Geschichte des Recklinghäuser Rathauses

Zeichen seiner Zeit 

Bild vom RathausDer Betrachter schaut seit 1908 auf ein imposantes Bauwerk, das für Recklinghausen zu Beginn des 20. Jahrhunderts völlig neue städtebauliche Maßstäbe setzte. Bemerkenswert ist die Ortswahl: Anders als in vielen anderen Städten brachen Recklinghausens Stadtväter mit der urkundlich seit Mitte des 13. Jahrhunderts nachweisbaren Standorttradition des Altstadtmarktes. Das monumentale neue Rathaus suchte buchstäblich „das Weite“: ein großflächiges Areal im Süden des historischen Stadtkerns, das keine Bezüge zu den Vorgängerbauten von 1256, 1505 und 1847 aufweist, entwickelte sich rasch zur ersten Adresse der Stadt.
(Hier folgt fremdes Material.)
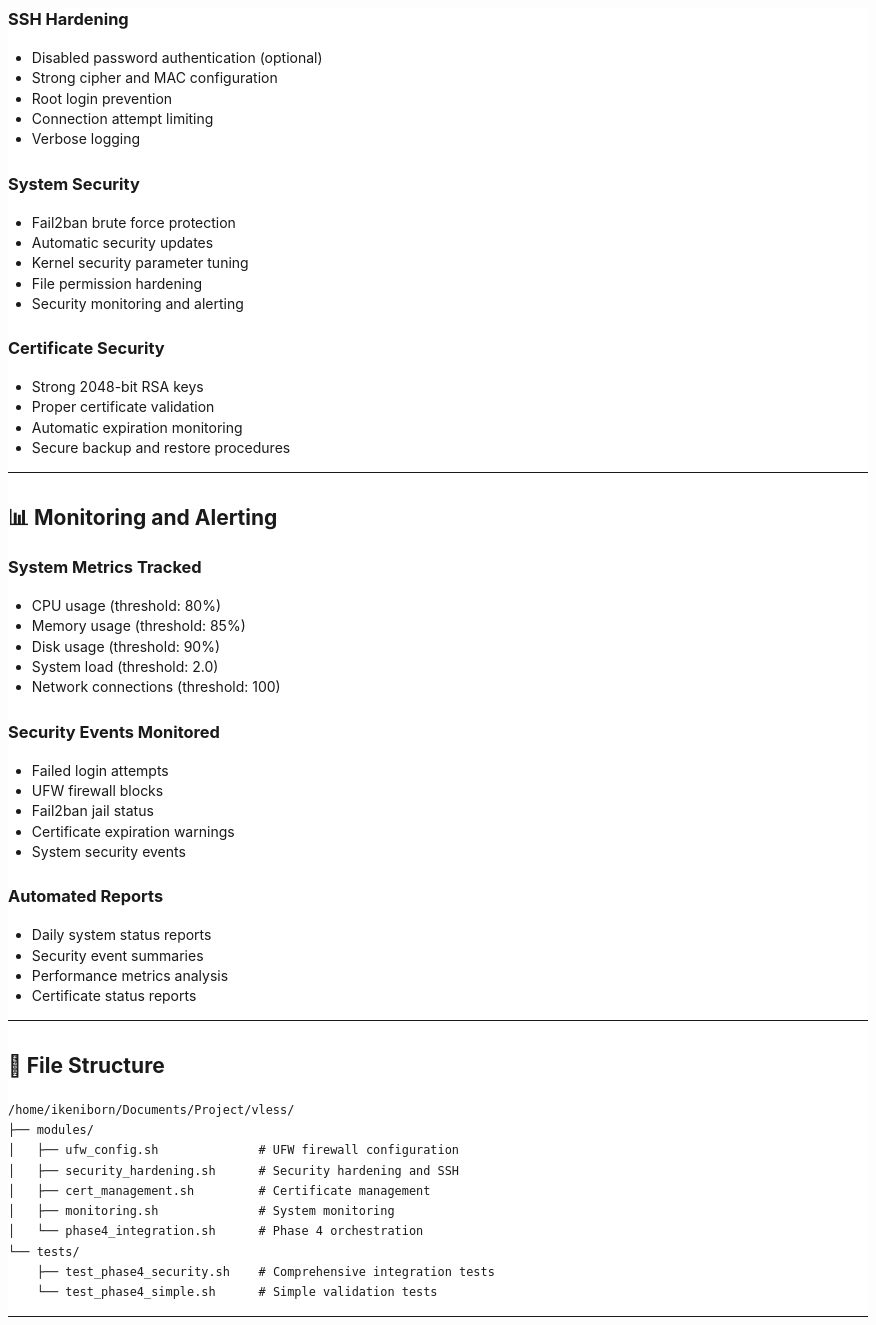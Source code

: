 ### SSH Hardening
- Disabled password authentication (optional)
- Strong cipher and MAC configuration
- Root login prevention
- Connection attempt limiting
- Verbose logging

### System Security
- Fail2ban brute force protection
- Automatic security updates
- Kernel security parameter tuning
- File permission hardening
- Security monitoring and alerting

### Certificate Security
- Strong 2048-bit RSA keys
- Proper certificate validation
- Automatic expiration monitoring
- Secure backup and restore procedures

---

## 📊 Monitoring and Alerting

### System Metrics Tracked
- CPU usage (threshold: 80%)
- Memory usage (threshold: 85%)
- Disk usage (threshold: 90%)
- System load (threshold: 2.0)
- Network connections (threshold: 100)

### Security Events Monitored
- Failed login attempts
- UFW firewall blocks
- Fail2ban jail status
- Certificate expiration warnings
- System security events

### Automated Reports
- Daily system status reports
- Security event summaries
- Performance metrics analysis
- Certificate status reports

---

## 📁 File Structure

```
/home/ikeniborn/Documents/Project/vless/
├── modules/
│   ├── ufw_config.sh              # UFW firewall configuration
│   ├── security_hardening.sh      # Security hardening and SSH
│   ├── cert_management.sh         # Certificate management
│   ├── monitoring.sh              # System monitoring
│   └── phase4_integration.sh      # Phase 4 orchestration
└── tests/
    ├── test_phase4_security.sh    # Comprehensive integration tests
    └── test_phase4_simple.sh      # Simple validation tests
```

---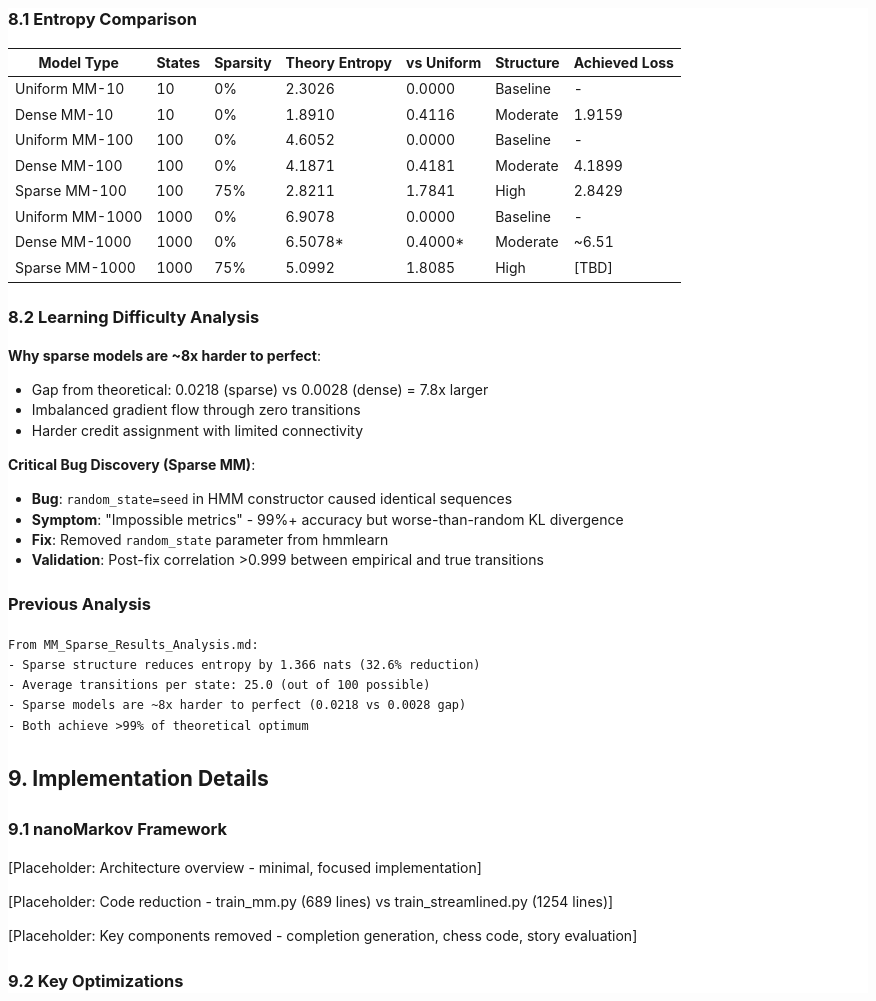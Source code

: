 ### 8.1 Entropy Comparison

| Model Type | States | Sparsity | Theory Entropy | vs Uniform | Structure | Achieved Loss |
|------------|--------|----------|----------------|------------|-----------|---------------|
| Uniform MM-10 | 10 | 0% | 2.3026 | 0.0000 | Baseline | - |
| Dense MM-10 | 10 | 0% | 1.8910 | 0.4116 | Moderate | 1.9159 |
| Uniform MM-100 | 100 | 0% | 4.6052 | 0.0000 | Baseline | - |
| Dense MM-100 | 100 | 0% | 4.1871 | 0.4181 | Moderate | 4.1899 |
| Sparse MM-100 | 100 | 75% | 2.8211 | 1.7841 | High | 2.8429 |
| Uniform MM-1000 | 1000 | 0% | 6.9078 | 0.0000 | Baseline | - |
| Dense MM-1000 | 1000 | 0% | 6.5078* | 0.4000* | Moderate | ~6.51 |
| Sparse MM-1000 | 1000 | 75% | 5.0992 | 1.8085 | High | [TBD] |

### 8.2 Learning Difficulty Analysis

**Why sparse models are ~8x harder to perfect**:
- Gap from theoretical: 0.0218 (sparse) vs 0.0028 (dense) = 7.8x larger
- Imbalanced gradient flow through zero transitions
- Harder credit assignment with limited connectivity

**Critical Bug Discovery (Sparse MM)**:
- **Bug**: `random_state=seed` in HMM constructor caused identical sequences
- **Symptom**: "Impossible metrics" - 99%+ accuracy but worse-than-random KL divergence
- **Fix**: Removed `random_state` parameter from hmmlearn
- **Validation**: Post-fix correlation >0.999 between empirical and true transitions

### Previous Analysis
```
From MM_Sparse_Results_Analysis.md:
- Sparse structure reduces entropy by 1.366 nats (32.6% reduction)
- Average transitions per state: 25.0 (out of 100 possible)
- Sparse models are ~8x harder to perfect (0.0218 vs 0.0028 gap)
- Both achieve >99% of theoretical optimum
```

## 9. Implementation Details

### 9.1 nanoMarkov Framework

[Placeholder: Architecture overview - minimal, focused implementation]

[Placeholder: Code reduction - train_mm.py (689 lines) vs train_streamlined.py (1254 lines)]

[Placeholder: Key components removed - completion generation, chess code, story evaluation]

### 9.2 Key Optimizations
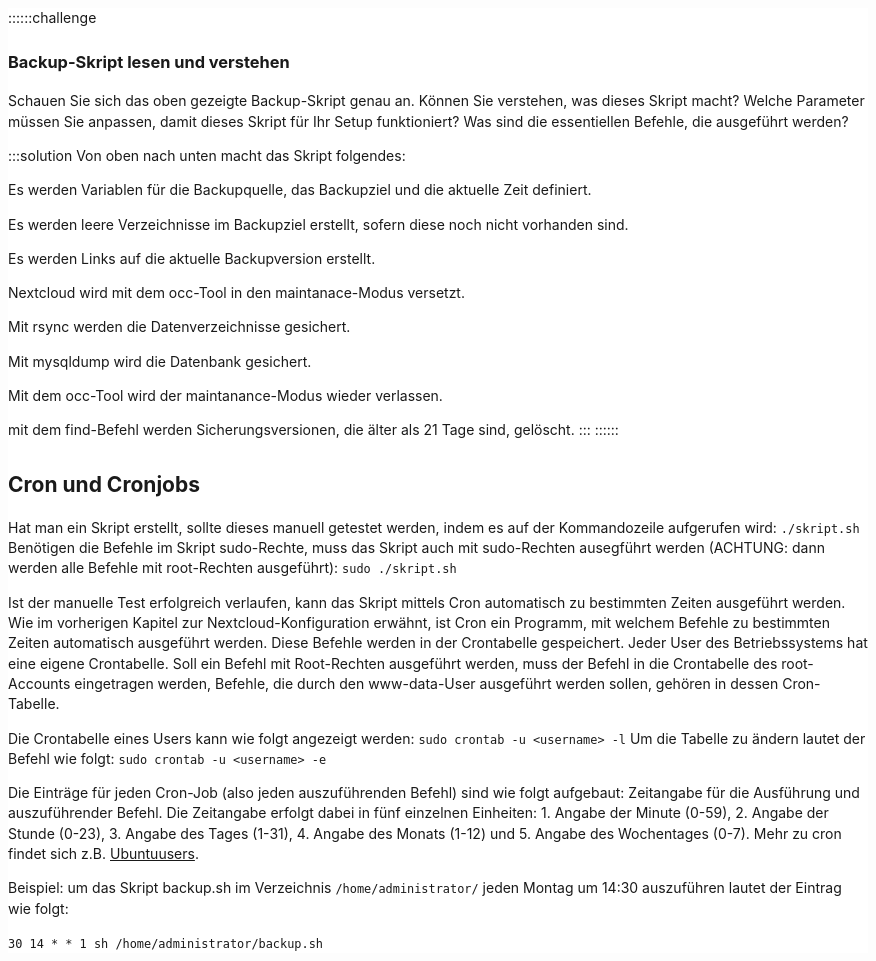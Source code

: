 
::::::challenge
### Backup-Skript lesen und verstehen
Schauen Sie sich das oben gezeigte Backup-Skript genau an. Können Sie verstehen, was dieses Skript macht? Welche Parameter müssen Sie anpassen, damit dieses Skript für Ihr Setup funktioniert? Was sind die essentiellen Befehle, die ausgeführt werden?

:::solution
Von oben nach unten macht das Skript folgendes:

Es werden Variablen für die Backupquelle, das Backupziel und die aktuelle Zeit definiert.

Es werden leere Verzeichnisse im Backupziel erstellt, sofern diese noch nicht vorhanden sind.

Es werden Links auf die aktuelle Backupversion erstellt.

Nextcloud wird mit dem occ-Tool in den maintanace-Modus versetzt.

Mit rsync werden die Datenverzeichnisse gesichert.

Mit mysqldump wird die Datenbank gesichert.

Mit dem occ-Tool wird der maintanance-Modus wieder verlassen.

mit dem find-Befehl werden Sicherungsversionen, die älter als 21 Tage sind, gelöscht.
:::
::::::

## Cron und Cronjobs

Hat man ein Skript erstellt, sollte dieses manuell getestet werden, indem es auf der Kommandozeile aufgerufen wird: `./skript.sh` Benötigen die Befehle im Skript sudo-Rechte, muss das Skript auch mit sudo-Rechten ausegführt werden (ACHTUNG: dann werden alle Befehle mit root-Rechten ausgeführt): `sudo ./skript.sh`

Ist der manuelle Test erfolgreich verlaufen, kann das Skript mittels Cron automatisch zu bestimmten Zeiten ausgeführt werden. Wie im vorherigen Kapitel zur Nextcloud-Konfiguration erwähnt, ist Cron ein Programm, mit welchem Befehle zu bestimmten Zeiten automatisch ausgeführt werden. Diese Befehle werden in der Crontabelle gespeichert. Jeder User des Betriebssystems hat eine eigene Crontabelle. Soll ein Befehl mit Root-Rechten ausgeführt werden, muss der Befehl in die Crontabelle des root-Accounts eingetragen werden, Befehle, die durch den www-data-User ausgeführt werden sollen, gehören in dessen Cron-Tabelle.

Die Crontabelle eines Users kann wie folgt angezeigt werden: `sudo crontab -u <username> -l` Um die Tabelle zu ändern lautet der Befehl wie folgt: `sudo crontab -u <username> -e` 

Die Einträge für jeden Cron-Job (also jeden auszuführenden Befehl) sind wie folgt aufgebaut: Zeitangabe für die Ausführung und auszuführender Befehl. Die Zeitangabe erfolgt dabei in fünf einzelnen Einheiten: 1. Angabe der Minute (0-59), 2. Angabe der Stunde (0-23), 3. Angabe des Tages (1-31), 4. Angabe des Monats (1-12) und 5. Angabe des Wochentages (0-7). Mehr zu cron findet sich z.B. [Ubuntuusers](https://wiki.ubuntuusers.de/Cron/).

Beispiel: um das Skript backup.sh im Verzeichnis `/home/administrator/` jeden Montag um 14:30 auszuführen lautet der Eintrag wie folgt:

```
30 14 * * 1 sh /home/administrator/backup.sh
```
Die Stadtverwaltung Recklinghausen, die ab 1890 eine wachsende Zahl von Dienstleistungen für eine rasant ansteigende Bevölkerung zu schultern hatte, benötigte immer mehr personelle und materielle Kapazitäten: Das war der Auslöser für den Rathausneubau. Hinzu kam das gestiegene Selbstbewusstsein der aufstrebenden, mittlerweile kreisfreien Industriestadt, die Anschluss suchte an „standesgemäße“ architektonische Repräsentationsformen der Kaiserzeit. Überdies sorgte eine wirtschaftliche Hochkonjunktur in den ersten Jahren des 20. Jahrhunderts für einen Bauboom in ganz Deutschland. Wegen dieses Wirtschaftswachstums und der gestiegenen Steuereinnahmen gab es bei den Kommunen volle Kassen und umfangreiche Investitionen. Die Bauzeit des Rathauses (1905-1908) fällt nicht von ungefähr in die Schlussphase dieser prosperierenden Wirtschafts- und Finanzperiode.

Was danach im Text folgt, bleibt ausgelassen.